• _Plain-text document sources_
______________________________

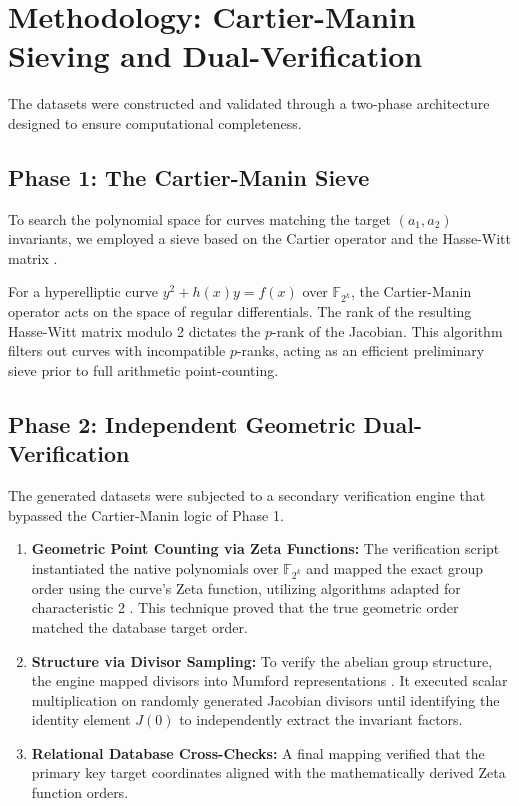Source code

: \documentclass[12pt]{article}
\begin{document}
\section{Methodology: Cartier-Manin Sieving and Dual-Verification}
The datasets were constructed and validated through a two-phase architecture designed to ensure computational completeness.

\subsection{Phase 1: The Cartier-Manin Sieve}
To search the polynomial space for curves matching the target $(a_1, a_2)$ invariants, we employed a sieve based on the Cartier operator \cite{Cartier1958} and the Hasse-Witt matrix \cite{Manin1963}. 

For a hyperelliptic curve $y^2 + h(x)y = f(x)$ over $\mathbb{F}_{2^k}$, the Cartier-Manin operator acts on the space of regular differentials. The rank of the resulting Hasse-Witt matrix modulo 2 dictates the $p$-rank of the Jacobian. This algorithm filters out curves with incompatible $p$-ranks, acting as an efficient preliminary sieve prior to full arithmetic point-counting.

\subsection{Phase 2: Independent Geometric Dual-Verification}
The generated datasets were subjected to a secondary verification engine that bypassed the Cartier-Manin logic of Phase 1.

\begin{enumerate}
    \item \textbf{Geometric Point Counting via Zeta Functions:} The verification script instantiated the native polynomials over $\mathbb{F}_{2^k}$ and mapped the exact group order using the curve's Zeta function, utilizing algorithms adapted for characteristic 2 \cite{Denef2006}. This technique proved that the true geometric order matched the database target order.
    \item \textbf{Structure via Divisor Sampling:} To verify the abelian group structure, the engine mapped divisors into Mumford representations \cite{Cantor1987}. It executed scalar multiplication on randomly generated Jacobian divisors until identifying the identity element $J(0)$ \cite{Sutherland2007} to independently extract the invariant factors.
    \item \textbf{Relational Database Cross-Checks:} A final mapping verified that the primary key target coordinates aligned with the mathematically derived Zeta function orders.
\end{enumerate}
\end{document}
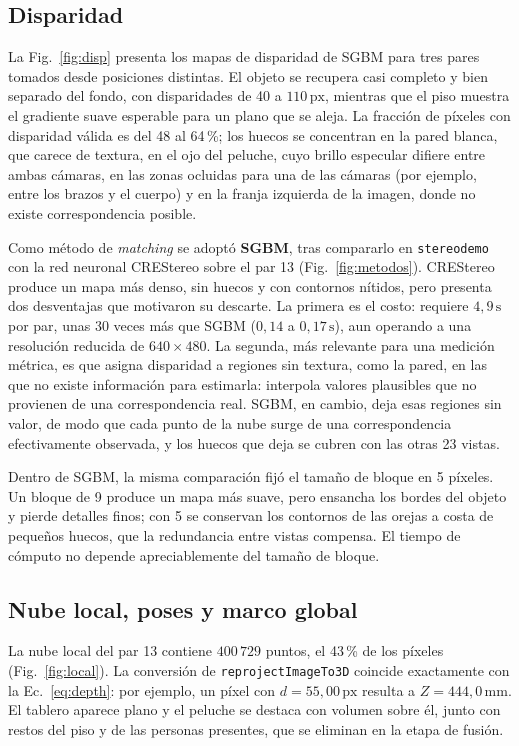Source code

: \documentclass[10pt,a4paper,twocolumn]{article}
\newcommand{\px}{\,\mathrm{px}}
\newcommand{\mm}{\,\mathrm{mm}}
\newcommand{\code}[1]{\texttt{#1}}
\begin{document}
\subsection{Disparidad}
\label{sec:res-disp}

La Fig.~\ref{fig:disp} presenta los mapas de disparidad de SGBM para tres pares tomados desde posiciones distintas. El objeto se recupera casi completo y bien separado del fondo, con disparidades de 40 a $110\px$, mientras que el piso muestra el gradiente suave esperable para un plano que se aleja. La fracción de píxeles con disparidad válida es del 48 al 64\,\%; los huecos se concentran en la pared blanca, que carece de textura, en el ojo del peluche, cuyo brillo especular difiere entre ambas cámaras, en las zonas ocluidas para una de las cámaras (por ejemplo, entre los brazos y el cuerpo) y en la franja izquierda de la imagen, donde no existe correspondencia posible.

Como método de \emph{matching} se adoptó \textbf{SGBM}, tras compararlo en \code{stereodemo} con la red neuronal CREStereo sobre el par 13 (Fig.~\ref{fig:metodos}). CREStereo produce un mapa más denso, sin huecos y con contornos nítidos, pero presenta dos desventajas que motivaron su descarte. La primera es el costo: requiere $4{,}9\,\mathrm{s}$ por par, unas 30 veces más que SGBM ($0{,}14$ a $0{,}17\,\mathrm{s}$), aun operando a una resolución reducida de $640\times480$. La segunda, más relevante para una medición métrica, es que asigna disparidad a regiones sin textura, como la pared, en las que no existe información para estimarla: interpola valores plausibles que no provienen de una correspondencia real. SGBM, en cambio, deja esas regiones sin valor, de modo que cada punto de la nube surge de una correspondencia efectivamente observada, y los huecos que deja se cubren con las otras 23 vistas.

Dentro de SGBM, la misma comparación fijó el tamaño de bloque en 5 píxeles. Un bloque de 9 produce un mapa más suave, pero ensancha los bordes del objeto y pierde detalles finos; con 5 se conservan los contornos de las orejas a costa de pequeños huecos, que la redundancia entre vistas compensa. El tiempo de cómputo no depende apreciablemente del tamaño de bloque.

\subsection{Nube local, poses y marco global}
\label{sec:res-pose}

La nube local del par 13 contiene $400\,729$ puntos, el 43\,\% de los píxeles (Fig.~\ref{fig:local}). La conversión de \code{reprojectImageTo3D} coincide exactamente con la Ec.~\eqref{eq:depth}: por ejemplo, un píxel con $d=55{,}00\px$ resulta a $Z=444{,}0\mm$. El tablero aparece plano y el peluche se destaca con volumen sobre él, junto con restos del piso y de las personas presentes, que se eliminan en la etapa de fusión.
\end{document}
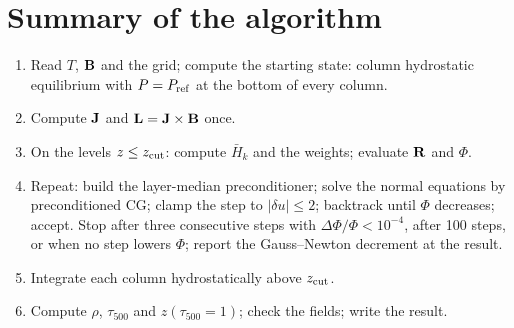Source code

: \adjointpoissontrue


\section{Summary of the algorithm}
\begin{enumerate}
\item Read $T$, $\mathbf B$ and the grid; compute the starting state: column hydrostatic equilibrium with $P=P_{\rm ref}$ at the bottom
of every column.
\item Compute $\mathbf J$ and $\mathbf L=\mathbf J\times\mathbf B$ once.
\item On the levels $z\le z_{\rm cut}$: compute $\bar H_k$ and the weights; evaluate $\mathbf R$ and $\Phi$.
\item Repeat: build the layer-median preconditioner; solve the normal equations by preconditioned CG; clamp the step to
$|\delta u|\le2$; backtrack until $\Phi$ decreases; accept. Stop after three consecutive steps with
$\Delta\Phi/\Phi<10^{-4}$, after 100 steps, or when no step lowers $\Phi$; report the Gauss--Newton decrement at the result.
\item Integrate each column hydrostatically above $z_{\rm cut}$.
\item Compute $\rho$, $\tau_{500}$ and $z(\tau_{500}=1)$; check the fields; write the result.
\end{enumerate}

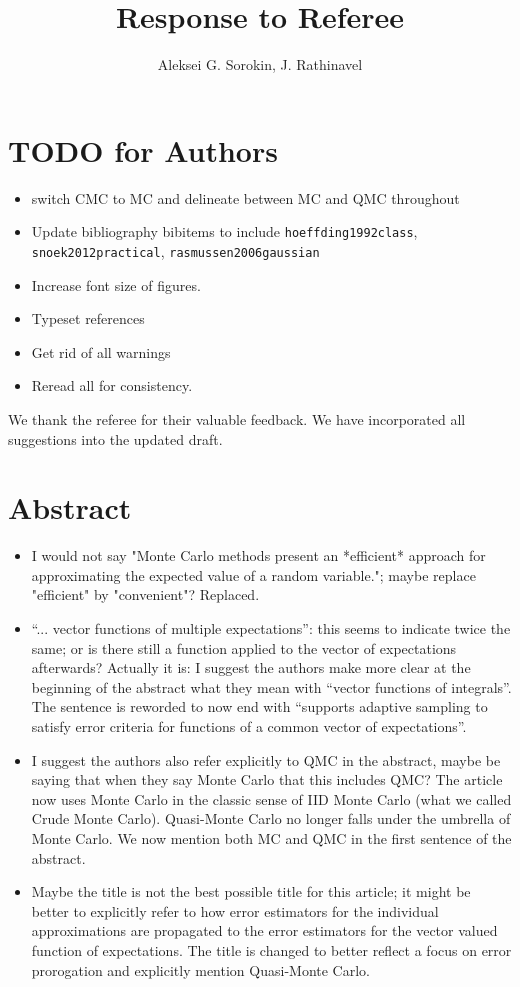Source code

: \documentclass{article}[12pt]
\title{Response to Referee}
\author{Aleksei G. Sorokin, J. Rathinavel}
\date{}
\newcommand{\Referee}[1]{{\color{blue} #1 \newline}}
\newcommand{\MISCComment}[1]{{\color{purple} #1}}
\begin{document}
\maketitle    

\MISCComment{
    \section*{TODO for Authors}
    \begin{itemize}
        \item switch CMC to MC and delineate between MC and QMC throughout
        \item Update bibliography bibitems to include \texttt{hoeffding1992class}, \texttt{snoek2012practical}, \texttt{rasmussen2006gaussian}
        \item Increase font size of figures. 
        \item Typeset references 
        \item Get rid of all warnings 
        \item Reread all for consistency. 
    \end{itemize}}

We thank the referee for their valuable  feedback. We have incorporated all suggestions into the updated draft. 

\section*{Abstract}

\begin{itemize}
    \item \Referee{I would not say "Monte Carlo methods present an *efficient* approach for approximating the expected value of a random variable."; maybe replace "efficient" by "convenient"?}Replaced.
    \item \Referee{``... vector functions of multiple expectations'': this seems to indicate twice the same; or is there still a function applied to the vector of expectations afterwards? Actually it is: I suggest the authors make more clear at the beginning of the abstract what they mean with ``vector functions of integrals''.}The sentence is reworded to now end with ``supports adaptive sampling to satisfy error criteria for functions of a common vector of expectations''.
    \item \Referee{I suggest the authors also refer explicitly to QMC in the abstract, maybe be saying that when they say Monte Carlo that this includes QMC?}The article  now uses Monte Carlo in the classic sense of IID Monte Carlo (what we called Crude Monte Carlo). Quasi-Monte Carlo no longer falls under the umbrella of Monte Carlo.  We now mention both MC and QMC in the first sentence of the abstract. 
    \item \Referee{Maybe the title is not the best possible title for this article; it might be better to explicitly refer to how error estimators for the individual approximations are propagated to the error estimators for the vector valued function of expectations.}The title is changed to better reflect a focus on error prorogation and explicitly mention Quasi-Monte Carlo. 
\end{itemize}
\end{document}
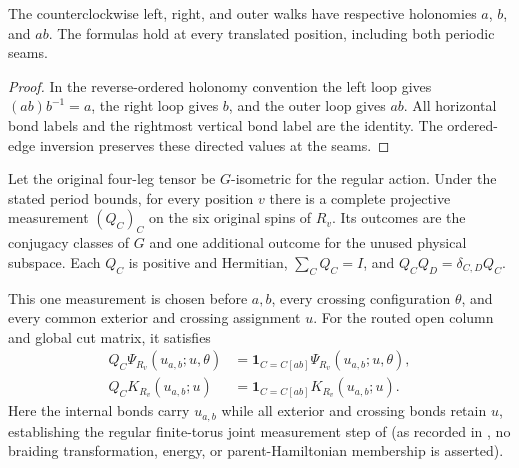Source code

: \begin{lemma}%
    \label{thm:peps_torus_joint_flux_holonomy}
    \leanok
    The counterclockwise left, right, and outer walks have respective
    holonomies $a$, $b$, and $ab$. The formulas hold at every translated
    position, including both periodic seams.
\end{lemma}

\begin{proof}\leanok
    In the reverse-ordered holonomy convention the left loop gives
    $(ab)b^{-1}=a$, the right loop gives $b$, and the outer loop gives $ab$.
    All horizontal bond labels and the rightmost vertical bond label are the
    identity. The ordered-edge inversion preserves these directed values
    at the seams.
\end{proof}

\begin{lemma}%
    \label{thm:peps_torus_joint_flux_physical_measurement}
    \leanok
    Let the original four-leg tensor be $G$-isometric for the regular action.
    Under the stated period bounds, for every position $v$ there is a complete
    projective measurement $(Q_C)_C$ on the six original spins of $R_v$.
    Its outcomes are the conjugacy classes of $G$ and one additional outcome
    for the unused physical subspace. Each $Q_C$ is positive and Hermitian,
    $\sum_C Q_C=I$, and $Q_CQ_D=\delta_{C,D}Q_C$.

    This one measurement is chosen before $a,b$, every crossing configuration
    $\theta$, and every common exterior and crossing assignment $u$. For the
    routed open column and global cut matrix, it satisfies
    \begin{align}
        Q_C\Psi_{R_v}(u_{a,b};u,\theta)
         & =\mathbf 1_{C=C[ab]}\Psi_{R_v}(u_{a,b};u,\theta), \\
        Q_CK_{R_v}(u_{a,b};u)
         & =\mathbf 1_{C=C[ab]}K_{R_v}(u_{a,b};u).
    \end{align}
    Here the internal bonds carry $u_{a,b}$ while all exterior and crossing
    bonds retain $u$, establishing the regular finite-torus joint measurement
    step of \cite[braiding passage]{Schuch2010PEPS} (as recorded in
    \cite{gap:rmp_peps_quantum_double_g_isometry}, no braiding transformation,
    energy, or parent-Hamiltonian membership is asserted).
\end{lemma}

______________________________

• _Task item_
Repeat only the lines between the start of the data and the line with "database target order.", including those two lines, and skip the pictures.

• _Result_
Source code

: \documentclass[12pt]{article}
\begin{document}
\section{Methodology: Cartier-Manin Sieving and Dual-Verification}
The datasets were constructed and validated through a two-phase architecture designed to ensure computational completeness.

\subsection{Phase 1: The Cartier-Manin Sieve}
To search the polynomial space for curves matching the target $(a_1, a_2)$ invariants, we employed a sieve based on the Cartier operator \cite{Cartier1958} and the Hasse-Witt matrix \cite{Manin1963}. 

For a hyperelliptic curve $y^2 + h(x)y = f(x)$ over $\mathbb{F}_{2^k}$, the Cartier-Manin operator acts on the space of regular differentials. The rank of the resulting Hasse-Witt matrix modulo 2 dictates the $p$-rank of the Jacobian. This algorithm filters out curves with incompatible $p$-ranks, acting as an efficient preliminary sieve prior to full arithmetic point-counting.

\subsection{Phase 2: Independent Geometric Dual-Verification}
The generated datasets were subjected to a secondary verification engine that bypassed the Cartier-Manin logic of Phase 1.

\begin{enumerate}
    \item \textbf{Geometric Point Counting via Zeta Functions:} The verification script instantiated the native polynomials over $\mathbb{F}_{2^k}$ and mapped the exact group order using the curve's Zeta function, utilizing algorithms adapted for characteristic 2 \cite{Denef2006}. This technique proved that the true geometric order matched the database target order.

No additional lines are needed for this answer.